Martin Dalecki wrote:
> 
> I have a constructive proposal:
> 
> It would make much sense to make the oom killer
> leave not just root processes alone but processes belonging to a UID
> lower
> then a certain value as well (500). This would be:
> 
> 1. Easly managable by the admin. Just let oracle/www and analogous users
>    have a UID lower then let's say 500.
> 
> 2. In full compliance with the port trick done by TCP/IP (ports < 1024
> vers other)
> 
> 3. It wouldn't need any addition of new interface (no jebanoje gawno in
> /proc in addition()
> 
> 4. Really simple to implement/document understand.
> 
> 5. Be the same way as Solaris does similiar things.
> 
> ...
> 
> Damn: I will let my chess club alone toady and will just code it down
> NOW.
> 
> Spec:
> 
> 1. Processes with a UID < 100 are immune to OOM killers.
> 2. Processes with a UID >= 100 && < 500 are hard for the OOM killer to
> take on.
> 3. Processes with a UID >= 500 are easy targets.
> 
> Let me introduce a new terminology in full analogy to "fire walls"
> routers and therabouts:
> 
> Processes of category 1. are called captains (oficerzy)
> Processes of category 2. are called corporals (porucznicy)
> Processes of category 2. are called privates (¿o³nierze)

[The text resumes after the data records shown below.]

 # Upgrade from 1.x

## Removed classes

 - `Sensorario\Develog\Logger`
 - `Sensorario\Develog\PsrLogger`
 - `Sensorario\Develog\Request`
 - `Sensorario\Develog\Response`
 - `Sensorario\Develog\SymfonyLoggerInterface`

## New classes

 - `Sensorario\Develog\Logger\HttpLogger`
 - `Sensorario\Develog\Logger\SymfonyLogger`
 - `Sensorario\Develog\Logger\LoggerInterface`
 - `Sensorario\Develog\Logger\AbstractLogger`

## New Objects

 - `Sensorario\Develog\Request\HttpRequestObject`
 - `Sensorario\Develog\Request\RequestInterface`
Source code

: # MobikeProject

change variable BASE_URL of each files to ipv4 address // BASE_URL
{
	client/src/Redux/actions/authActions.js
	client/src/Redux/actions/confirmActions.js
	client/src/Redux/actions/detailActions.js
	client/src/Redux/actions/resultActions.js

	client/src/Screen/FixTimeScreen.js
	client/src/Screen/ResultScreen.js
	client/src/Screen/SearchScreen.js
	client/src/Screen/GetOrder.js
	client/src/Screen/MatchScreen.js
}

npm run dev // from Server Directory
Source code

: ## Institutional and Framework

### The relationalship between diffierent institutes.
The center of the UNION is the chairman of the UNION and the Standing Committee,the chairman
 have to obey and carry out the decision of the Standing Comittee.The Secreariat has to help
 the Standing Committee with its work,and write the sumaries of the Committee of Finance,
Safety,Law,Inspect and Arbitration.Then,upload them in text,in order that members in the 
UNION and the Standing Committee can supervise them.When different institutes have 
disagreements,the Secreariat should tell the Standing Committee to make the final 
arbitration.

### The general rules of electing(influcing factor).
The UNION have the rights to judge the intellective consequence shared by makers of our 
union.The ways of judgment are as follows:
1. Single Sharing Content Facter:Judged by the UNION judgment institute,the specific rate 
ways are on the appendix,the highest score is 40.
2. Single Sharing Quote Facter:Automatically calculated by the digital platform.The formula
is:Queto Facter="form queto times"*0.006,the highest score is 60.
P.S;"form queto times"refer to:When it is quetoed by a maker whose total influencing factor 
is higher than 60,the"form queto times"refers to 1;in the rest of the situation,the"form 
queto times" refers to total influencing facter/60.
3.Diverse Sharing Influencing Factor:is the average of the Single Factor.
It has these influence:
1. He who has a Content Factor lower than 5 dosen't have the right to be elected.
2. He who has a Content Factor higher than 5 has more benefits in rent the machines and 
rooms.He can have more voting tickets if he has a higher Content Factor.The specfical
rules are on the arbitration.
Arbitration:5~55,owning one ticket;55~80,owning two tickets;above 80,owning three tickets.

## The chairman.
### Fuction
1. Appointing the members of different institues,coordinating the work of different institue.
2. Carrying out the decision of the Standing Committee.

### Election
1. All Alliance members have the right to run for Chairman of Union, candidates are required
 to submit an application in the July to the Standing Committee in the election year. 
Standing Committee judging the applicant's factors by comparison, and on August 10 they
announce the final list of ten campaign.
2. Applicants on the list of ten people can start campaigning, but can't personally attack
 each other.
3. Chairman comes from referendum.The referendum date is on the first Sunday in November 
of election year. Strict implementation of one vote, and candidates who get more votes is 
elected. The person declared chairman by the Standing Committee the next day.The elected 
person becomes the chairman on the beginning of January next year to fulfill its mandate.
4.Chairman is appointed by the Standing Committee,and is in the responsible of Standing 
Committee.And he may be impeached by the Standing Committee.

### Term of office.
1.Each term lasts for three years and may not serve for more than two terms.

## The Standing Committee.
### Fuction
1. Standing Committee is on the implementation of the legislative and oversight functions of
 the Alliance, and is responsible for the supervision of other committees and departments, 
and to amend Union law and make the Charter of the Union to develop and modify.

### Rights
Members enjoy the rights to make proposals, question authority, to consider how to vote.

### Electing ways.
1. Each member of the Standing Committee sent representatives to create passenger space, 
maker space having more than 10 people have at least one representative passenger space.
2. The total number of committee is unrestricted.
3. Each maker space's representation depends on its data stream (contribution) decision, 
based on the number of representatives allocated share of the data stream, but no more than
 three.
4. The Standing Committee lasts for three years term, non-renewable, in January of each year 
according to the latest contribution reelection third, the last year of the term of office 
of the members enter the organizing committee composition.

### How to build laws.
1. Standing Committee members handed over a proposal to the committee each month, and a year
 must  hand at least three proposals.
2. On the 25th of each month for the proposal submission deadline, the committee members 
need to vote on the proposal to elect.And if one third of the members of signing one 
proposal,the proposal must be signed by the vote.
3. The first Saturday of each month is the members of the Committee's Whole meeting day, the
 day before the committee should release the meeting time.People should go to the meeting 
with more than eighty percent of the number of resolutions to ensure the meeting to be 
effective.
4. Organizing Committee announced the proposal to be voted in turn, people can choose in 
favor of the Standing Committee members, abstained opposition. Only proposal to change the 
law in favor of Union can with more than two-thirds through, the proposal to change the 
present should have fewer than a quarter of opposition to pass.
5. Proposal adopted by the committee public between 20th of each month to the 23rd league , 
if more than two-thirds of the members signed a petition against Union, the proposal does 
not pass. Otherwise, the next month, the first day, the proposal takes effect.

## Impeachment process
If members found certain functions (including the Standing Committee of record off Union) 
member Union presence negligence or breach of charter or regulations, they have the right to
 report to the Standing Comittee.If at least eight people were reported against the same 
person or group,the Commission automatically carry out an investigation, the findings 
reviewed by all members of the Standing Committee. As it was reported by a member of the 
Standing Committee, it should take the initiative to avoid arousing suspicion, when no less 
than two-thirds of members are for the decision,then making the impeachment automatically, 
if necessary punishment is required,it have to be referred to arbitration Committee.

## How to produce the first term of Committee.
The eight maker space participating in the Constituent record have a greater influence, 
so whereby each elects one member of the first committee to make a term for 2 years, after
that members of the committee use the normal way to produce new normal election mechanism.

OK I just did it. as I already told I have "stress tested it" by 
installing the Orcale insternet application server suide
on a hoplessly underequipped box ("only" 128MByte RMA).
The assorted patch is attached. 

Since I'm one day late up to my promise to provide this
patch it's actually fascinating that already 4 people (in esp. not
newbees requesting a new /proc entry for everything)
for reassurance that I will indeed implement it... Well 
this kind of "high" and "eager" feadback seems for me to indicate 
that there is very serious desire for it. And then of course I
just have to ask our people working with DB's here at work as well :-).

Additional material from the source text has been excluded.